Il a aussi expliqué ne pas être là pour la morale mais pour le droit et affirmé qu’il aurait pu défendre « l’homme Hitler » s’il le lui avait demandé, mais « à condition de ne pas justifier l’idéologie nazie ».
Lors de ce procès retentissant, des militants venus soutenir les victimes de l’école juive l’avaient insulté et lui avaient reproché avec virulence sa défense du frère du terroriste, jugé complice et condamné à trente ans de réclusion.
« Ce ne sont pas les familles des victimes qui m’ont insulté dans les couloirs du palais de justice. Ce sont quelques extrémistes juifs, qui d’ailleurs s’en sont pris à madame Latifa Ibn Ziaten. Ils l’ont confondu avec la mère Merah.

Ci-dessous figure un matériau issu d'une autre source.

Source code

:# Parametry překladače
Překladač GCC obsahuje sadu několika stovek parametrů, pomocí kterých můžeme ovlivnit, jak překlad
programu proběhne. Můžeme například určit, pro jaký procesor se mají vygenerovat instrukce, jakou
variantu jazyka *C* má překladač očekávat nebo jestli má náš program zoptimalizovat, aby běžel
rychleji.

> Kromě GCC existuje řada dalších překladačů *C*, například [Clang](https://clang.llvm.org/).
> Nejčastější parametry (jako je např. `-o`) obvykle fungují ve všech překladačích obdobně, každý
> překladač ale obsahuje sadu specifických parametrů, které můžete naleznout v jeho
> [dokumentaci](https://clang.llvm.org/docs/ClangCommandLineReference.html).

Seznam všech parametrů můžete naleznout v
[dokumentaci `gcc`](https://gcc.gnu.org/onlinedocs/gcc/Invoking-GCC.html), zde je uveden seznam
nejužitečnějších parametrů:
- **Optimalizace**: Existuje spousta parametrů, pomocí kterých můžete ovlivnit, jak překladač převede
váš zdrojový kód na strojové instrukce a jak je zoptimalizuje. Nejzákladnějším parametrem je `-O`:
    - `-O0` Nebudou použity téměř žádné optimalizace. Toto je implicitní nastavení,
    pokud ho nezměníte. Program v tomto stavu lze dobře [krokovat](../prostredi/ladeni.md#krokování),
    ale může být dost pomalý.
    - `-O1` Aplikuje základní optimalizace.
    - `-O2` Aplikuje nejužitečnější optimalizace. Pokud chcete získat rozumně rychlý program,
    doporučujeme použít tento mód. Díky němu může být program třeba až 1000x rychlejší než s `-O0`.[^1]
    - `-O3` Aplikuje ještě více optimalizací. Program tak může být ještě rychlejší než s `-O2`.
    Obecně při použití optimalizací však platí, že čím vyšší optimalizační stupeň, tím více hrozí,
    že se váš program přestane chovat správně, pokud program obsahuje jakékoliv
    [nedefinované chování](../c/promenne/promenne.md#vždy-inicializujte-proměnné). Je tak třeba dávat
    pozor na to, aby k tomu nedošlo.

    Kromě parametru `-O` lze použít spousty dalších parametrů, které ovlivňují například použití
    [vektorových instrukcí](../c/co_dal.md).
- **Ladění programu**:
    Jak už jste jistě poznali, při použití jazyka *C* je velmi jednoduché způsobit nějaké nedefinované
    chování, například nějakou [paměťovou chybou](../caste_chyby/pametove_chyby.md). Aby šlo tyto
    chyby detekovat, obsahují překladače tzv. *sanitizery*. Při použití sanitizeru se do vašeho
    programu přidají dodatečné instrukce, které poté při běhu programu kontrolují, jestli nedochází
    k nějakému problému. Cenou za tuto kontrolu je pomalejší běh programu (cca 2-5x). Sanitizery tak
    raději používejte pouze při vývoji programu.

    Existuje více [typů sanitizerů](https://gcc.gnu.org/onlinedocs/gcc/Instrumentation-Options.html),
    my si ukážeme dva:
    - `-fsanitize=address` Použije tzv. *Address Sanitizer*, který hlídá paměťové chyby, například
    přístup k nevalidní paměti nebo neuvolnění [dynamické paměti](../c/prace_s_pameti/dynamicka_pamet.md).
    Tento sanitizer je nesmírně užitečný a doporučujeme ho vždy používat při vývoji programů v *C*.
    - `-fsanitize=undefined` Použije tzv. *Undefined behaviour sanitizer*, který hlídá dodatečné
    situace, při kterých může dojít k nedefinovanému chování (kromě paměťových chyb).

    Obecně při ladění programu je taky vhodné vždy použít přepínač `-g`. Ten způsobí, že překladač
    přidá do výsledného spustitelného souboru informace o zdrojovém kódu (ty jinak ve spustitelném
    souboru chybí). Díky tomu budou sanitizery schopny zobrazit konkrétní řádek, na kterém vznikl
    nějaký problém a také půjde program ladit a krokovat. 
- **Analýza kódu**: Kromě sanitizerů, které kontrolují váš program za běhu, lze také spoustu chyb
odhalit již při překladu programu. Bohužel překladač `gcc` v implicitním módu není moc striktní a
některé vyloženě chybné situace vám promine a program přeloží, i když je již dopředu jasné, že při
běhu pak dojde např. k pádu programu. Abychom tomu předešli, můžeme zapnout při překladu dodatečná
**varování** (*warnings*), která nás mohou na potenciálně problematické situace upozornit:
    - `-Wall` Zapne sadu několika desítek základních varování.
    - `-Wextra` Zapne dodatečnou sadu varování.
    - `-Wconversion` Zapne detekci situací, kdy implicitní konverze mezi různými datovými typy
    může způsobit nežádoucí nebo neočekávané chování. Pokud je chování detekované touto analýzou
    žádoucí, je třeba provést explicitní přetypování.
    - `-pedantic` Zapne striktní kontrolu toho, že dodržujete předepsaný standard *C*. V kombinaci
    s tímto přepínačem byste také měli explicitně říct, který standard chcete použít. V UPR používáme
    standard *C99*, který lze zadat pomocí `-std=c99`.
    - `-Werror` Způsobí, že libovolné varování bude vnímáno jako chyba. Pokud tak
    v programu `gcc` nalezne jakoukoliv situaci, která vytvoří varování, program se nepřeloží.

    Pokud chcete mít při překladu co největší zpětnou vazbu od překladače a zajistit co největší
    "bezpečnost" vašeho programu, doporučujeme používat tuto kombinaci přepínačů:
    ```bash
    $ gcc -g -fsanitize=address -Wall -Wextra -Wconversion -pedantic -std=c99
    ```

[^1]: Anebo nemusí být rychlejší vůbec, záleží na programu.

Ce sont des fouteurs de merde, voilà pourquoi ils étaient là », avait ensuite affirmé l’avocat dans l’émission « C à Vous » sur France 5.
Parmi ses autres clients qui ont défrayé la chronique, on retrouve également Karim Benzema, Bernard Tapie, Jérôme Cahuzac, Georges Tron, Alexandre Djouhri, Saad Lamjarred ou encore Julian Assange.
Dans la salle d’audience, Dupond-Moretti rend coup pour coup à ses adversaires. Il use de sa présence physique intimidante pour mettre sous pression certains témoins à charge de l’accusation. Jusqu’ici toujours classé à gauche, il dit être devenu avocat par « détestation de la peine de mort ». S’il avait un temps annoncé ne pas vouloir devenir garde des Sceaux, l’homme s’était déjà impliqué en politique, présidant le comité de soutien de Martine Aubry pour les élections municipales de 2008 à Lille.
Avocat des policiers qui ont attaqué en justice Jean-Luc Mélenchon après la perquisition au siège de LFI en novembre 2017, Dupond-Moretti s’est également frotté à la principale populiste de l’autre bord : Marine Le Pen.
Il a ainsi un temps voulu interdire le Front national. « Avec le retour des hirondelles, Marine a découvert que son père était un affreux raciste », avait-il déclaré alors que Jean-Marie Le Pen était suspendu de sa fonction de président d’honneur du parti qu’il a fondé. « Il est raciste depuis toujours. C’est une petite entreprise qui ne fonctionne pas mal. Lui s’est occupé des Juifs, elle s’occupe des musulmans. C’est un parti qui n’est pas républicain, qui a été condamné 19 fois. Je pense qu’il faut l’interdire. Mais c’est compliqué parce qu’après il y a reconstitutions dissoutes. »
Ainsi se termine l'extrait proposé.